Saved entries:
· · · · ·
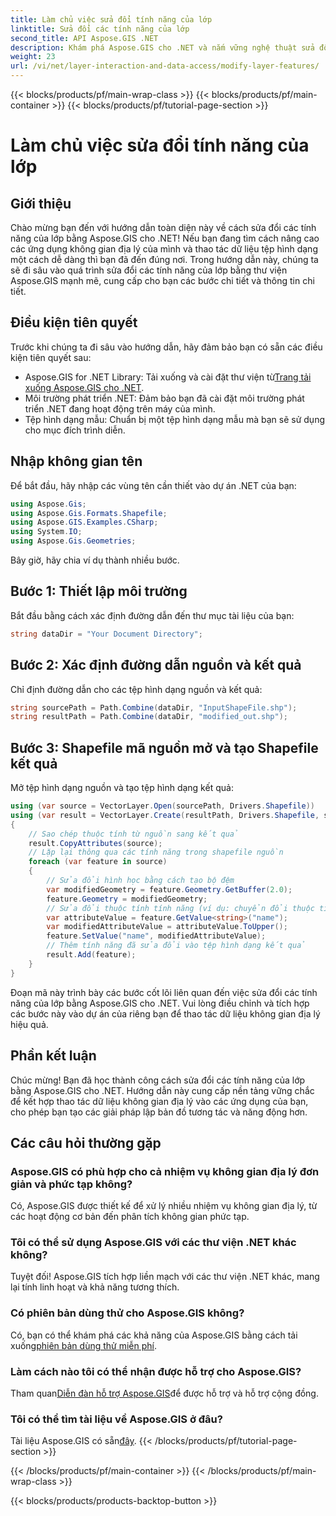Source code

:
 ```yaml
---
title: Làm chủ việc sửa đổi tính năng của lớp
linktitle: Sửa đổi các tính năng của lớp
second_title: API Aspose.GIS .NET
description: Khám phá Aspose.GIS cho .NET và nắm vững nghệ thuật sửa đổi các tính năng lớp trong tệp hình dạng một cách dễ dàng. Tăng cường các ứng dụng không gian địa lý của bạn một cách chính xác và dễ dàng.
weight: 23
url: /vi/net/layer-interaction-and-data-access/modify-layer-features/
---
```


{{< blocks/products/pf/main-wrap-class >}}
{{< blocks/products/pf/main-container >}}
{{< blocks/products/pf/tutorial-page-section >}}

# Làm chủ việc sửa đổi tính năng của lớp

## Giới thiệu
Chào mừng bạn đến với hướng dẫn toàn diện này về cách sửa đổi các tính năng của lớp bằng Aspose.GIS cho .NET! Nếu bạn đang tìm cách nâng cao các ứng dụng không gian địa lý của mình và thao tác dữ liệu tệp hình dạng một cách dễ dàng thì bạn đã đến đúng nơi. Trong hướng dẫn này, chúng ta sẽ đi sâu vào quá trình sửa đổi các tính năng của lớp bằng thư viện Aspose.GIS mạnh mẽ, cung cấp cho bạn các bước chi tiết và thông tin chi tiết.
## Điều kiện tiên quyết
Trước khi chúng ta đi sâu vào hướng dẫn, hãy đảm bảo bạn có sẵn các điều kiện tiên quyết sau:
-  Aspose.GIS for .NET Library: Tải xuống và cài đặt thư viện từ[Trang tải xuống Aspose.GIS cho .NET](https://releases.aspose.com/gis/net/).
- Môi trường phát triển .NET: Đảm bảo bạn đã cài đặt môi trường phát triển .NET đang hoạt động trên máy của mình.
- Tệp hình dạng mẫu: Chuẩn bị một tệp hình dạng mẫu mà bạn sẽ sử dụng cho mục đích trình diễn.
## Nhập không gian tên
Để bắt đầu, hãy nhập các vùng tên cần thiết vào dự án .NET của bạn:
```csharp
using Aspose.Gis;
using Aspose.Gis.Formats.Shapefile;
using Aspose.GIS.Examples.CSharp;
using System.IO;
using Aspose.Gis.Geometries;
```
Bây giờ, hãy chia ví dụ thành nhiều bước.
## Bước 1: Thiết lập môi trường
Bắt đầu bằng cách xác định đường dẫn đến thư mục tài liệu của bạn:
```csharp
string dataDir = "Your Document Directory";
```
## Bước 2: Xác định đường dẫn nguồn và kết quả
Chỉ định đường dẫn cho các tệp hình dạng nguồn và kết quả:
```csharp
string sourcePath = Path.Combine(dataDir, "InputShapeFile.shp");
string resultPath = Path.Combine(dataDir, "modified_out.shp");
```
## Bước 3: Shapefile mã nguồn mở và tạo Shapefile kết quả
Mở tệp hình dạng nguồn và tạo tệp hình dạng kết quả:
```csharp
using (var source = VectorLayer.Open(sourcePath, Drivers.Shapefile))
using (var result = VectorLayer.Create(resultPath, Drivers.Shapefile, source.SpatialReferenceSystem))
{
    // Sao chép thuộc tính từ nguồn sang kết quả
    result.CopyAttributes(source);
    // Lặp lại thông qua các tính năng trong shapefile nguồn
    foreach (var feature in source)
    {
        // Sửa đổi hình học bằng cách tạo bộ đệm
        var modifiedGeometry = feature.Geometry.GetBuffer(2.0);
        feature.Geometry = modifiedGeometry;
        // Sửa đổi thuộc tính tính năng (ví dụ: chuyển đổi thuộc tính 'tên' thành chữ hoa)
        var attributeValue = feature.GetValue<string>("name");
        var modifiedAttributeValue = attributeValue.ToUpper();
        feature.SetValue("name", modifiedAttributeValue);
        // Thêm tính năng đã sửa đổi vào tệp hình dạng kết quả
        result.Add(feature);
    }
}
```
Đoạn mã này trình bày các bước cốt lõi liên quan đến việc sửa đổi các tính năng của lớp bằng Aspose.GIS cho .NET. Vui lòng điều chỉnh và tích hợp các bước này vào dự án của riêng bạn để thao tác dữ liệu không gian địa lý hiệu quả.
## Phần kết luận
Chúc mừng! Bạn đã học thành công cách sửa đổi các tính năng của lớp bằng Aspose.GIS cho .NET. Hướng dẫn này cung cấp nền tảng vững chắc để kết hợp thao tác dữ liệu không gian địa lý vào các ứng dụng của bạn, cho phép bạn tạo các giải pháp lập bản đồ tương tác và năng động hơn.
## Các câu hỏi thường gặp
### Aspose.GIS có phù hợp cho cả nhiệm vụ không gian địa lý đơn giản và phức tạp không?
Có, Aspose.GIS được thiết kế để xử lý nhiều nhiệm vụ không gian địa lý, từ các hoạt động cơ bản đến phân tích không gian phức tạp.
### Tôi có thể sử dụng Aspose.GIS với các thư viện .NET khác không?
Tuyệt đối! Aspose.GIS tích hợp liền mạch với các thư viện .NET khác, mang lại tính linh hoạt và khả năng tương thích.
### Có phiên bản dùng thử cho Aspose.GIS không?
 Có, bạn có thể khám phá các khả năng của Aspose.GIS bằng cách tải xuống[phiên bản dùng thử miễn phí](https://releases.aspose.com/).
### Làm cách nào tôi có thể nhận được hỗ trợ cho Aspose.GIS?
 Tham quan[Diễn đàn hỗ trợ Aspose.GIS](https://forum.aspose.com/c/gis/33)để được hỗ trợ và hỗ trợ cộng đồng.
### Tôi có thể tìm tài liệu về Aspose.GIS ở đâu?
 Tài liệu Aspose.GIS có sẵn[đây](https://reference.aspose.com/gis/net/).
{{< /blocks/products/pf/tutorial-page-section >}}

{{< /blocks/products/pf/main-container >}}
{{< /blocks/products/pf/main-wrap-class >}}

{{< blocks/products/products-backtop-button >}}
· · · · ·
- Work to complete
Write out each record exactly as shown, but not its pictures.

- The completed task
Source code

:
 ```yaml
---
title: Làm chủ việc sửa đổi tính năng của lớp
linktitle: Sửa đổi các tính năng của lớp
second_title: API Aspose.GIS .NET
description: Khám phá Aspose.GIS cho .NET và nắm vững nghệ thuật sửa đổi các tính năng lớp trong tệp hình dạng một cách dễ dàng. Tăng cường các ứng dụng không gian địa lý của bạn một cách chính xác và dễ dàng.
weight: 23
url: /vi/net/layer-interaction-and-data-access/modify-layer-features/
---
```


{{< blocks/products/pf/main-wrap-class >}}
{{< blocks/products/pf/main-container >}}
{{< blocks/products/pf/tutorial-page-section >}}

# Làm chủ việc sửa đổi tính năng của lớp

## Giới thiệu
Chào mừng bạn đến với hướng dẫn toàn diện này về cách sửa đổi các tính năng của lớp bằng Aspose.GIS cho .NET! Nếu bạn đang tìm cách nâng cao các ứng dụng không gian địa lý của mình và thao tác dữ liệu tệp hình dạng một cách dễ dàng thì bạn đã đến đúng nơi. Trong hướng dẫn này, chúng ta sẽ đi sâu vào quá trình sửa đổi các tính năng của lớp bằng thư viện Aspose.GIS mạnh mẽ, cung cấp cho bạn các bước chi tiết và thông tin chi tiết.
## Điều kiện tiên quyết
Trước khi chúng ta đi sâu vào hướng dẫn, hãy đảm bảo bạn có sẵn các điều kiện tiên quyết sau:
-  Aspose.GIS for .NET Library: Tải xuống và cài đặt thư viện từ[Trang tải xuống Aspose.GIS cho .NET](https://releases.aspose.com/gis/net/).
- Môi trường phát triển .NET: Đảm bảo bạn đã cài đặt môi trường phát triển .NET đang hoạt động trên máy của mình.
- Tệp hình dạng mẫu: Chuẩn bị một tệp hình dạng mẫu mà bạn sẽ sử dụng cho mục đích trình diễn.
## Nhập không gian tên
Để bắt đầu, hãy nhập các vùng tên cần thiết vào dự án .NET của bạn:
```csharp
using Aspose.Gis;
using Aspose.Gis.Formats.Shapefile;
using Aspose.GIS.Examples.CSharp;
using System.IO;
using Aspose.Gis.Geometries;
```
Bây giờ, hãy chia ví dụ thành nhiều bước.
## Bước 1: Thiết lập môi trường
Bắt đầu bằng cách xác định đường dẫn đến thư mục tài liệu của bạn:
```csharp
string dataDir = "Your Document Directory";
```
## Bước 2: Xác định đường dẫn nguồn và kết quả
Chỉ định đường dẫn cho các tệp hình dạng nguồn và kết quả:
```csharp
string sourcePath = Path.Combine(dataDir, "InputShapeFile.shp");
string resultPath = Path.Combine(dataDir, "modified_out.shp");
```
## Bước 3: Shapefile mã nguồn mở và tạo Shapefile kết quả
Mở tệp hình dạng nguồn và tạo tệp hình dạng kết quả:
```csharp
using (var source = VectorLayer.Open(sourcePath, Drivers.Shapefile))
using (var result = VectorLayer.Create(resultPath, Drivers.Shapefile, source.SpatialReferenceSystem))
{
    // Sao chép thuộc tính từ nguồn sang kết quả
    result.CopyAttributes(source);
    // Lặp lại thông qua các tính năng trong shapefile nguồn
    foreach (var feature in source)
    {
        // Sửa đổi hình học bằng cách tạo bộ đệm
        var modifiedGeometry = feature.Geometry.GetBuffer(2.0);
        feature.Geometry = modifiedGeometry;
        // Sửa đổi thuộc tính tính năng (ví dụ: chuyển đổi thuộc tính 'tên' thành chữ hoa)
        var attributeValue = feature.GetValue<string>("name");
        var modifiedAttributeValue = attributeValue.ToUpper();
        feature.SetValue("name", modifiedAttributeValue);
        // Thêm tính năng đã sửa đổi vào tệp hình dạng kết quả
        result.Add(feature);
    }
}
```
Đoạn mã này trình bày các bước cốt lõi liên quan đến việc sửa đổi các tính năng của lớp bằng Aspose.GIS cho .NET. Vui lòng điều chỉnh và tích hợp các bước này vào dự án của riêng bạn để thao tác dữ liệu không gian địa lý hiệu quả.
## Phần kết luận
Chúc mừng! Bạn đã học thành công cách sửa đổi các tính năng của lớp bằng Aspose.GIS cho .NET. Hướng dẫn này cung cấp nền tảng vững chắc để kết hợp thao tác dữ liệu không gian địa lý vào các ứng dụng của bạn, cho phép bạn tạo các giải pháp lập bản đồ tương tác và năng động hơn.
## Các câu hỏi thường gặp
### Aspose.GIS có phù hợp cho cả nhiệm vụ không gian địa lý đơn giản và phức tạp không?
Có, Aspose.GIS được thiết kế để xử lý nhiều nhiệm vụ không gian địa lý, từ các hoạt động cơ bản đến phân tích không gian phức tạp.
### Tôi có thể sử dụng Aspose.GIS với các thư viện .NET khác không?
Tuyệt đối! Aspose.GIS tích hợp liền mạch với các thư viện .NET khác, mang lại tính linh hoạt và khả năng tương thích.
### Có phiên bản dùng thử cho Aspose.GIS không?
 Có, bạn có thể khám phá các khả năng của Aspose.GIS bằng cách tải xuống[phiên bản dùng thử miễn phí](https://releases.aspose.com/).
### Làm cách nào tôi có thể nhận được hỗ trợ cho Aspose.GIS?
 Tham quan[Diễn đàn hỗ trợ Aspose.GIS](https://forum.aspose.com/c/gis/33)để được hỗ trợ và hỗ trợ cộng đồng.
### Tôi có thể tìm tài liệu về Aspose.GIS ở đâu?
 Tài liệu Aspose.GIS có sẵn[đây](https://reference.aspose.com/gis/net/).
{{< /blocks/products/pf/tutorial-page-section >}}

{{< /blocks/products/pf/main-container >}}
{{< /blocks/products/pf/main-wrap-class >}}

{{< blocks/products/products-backtop-button >}}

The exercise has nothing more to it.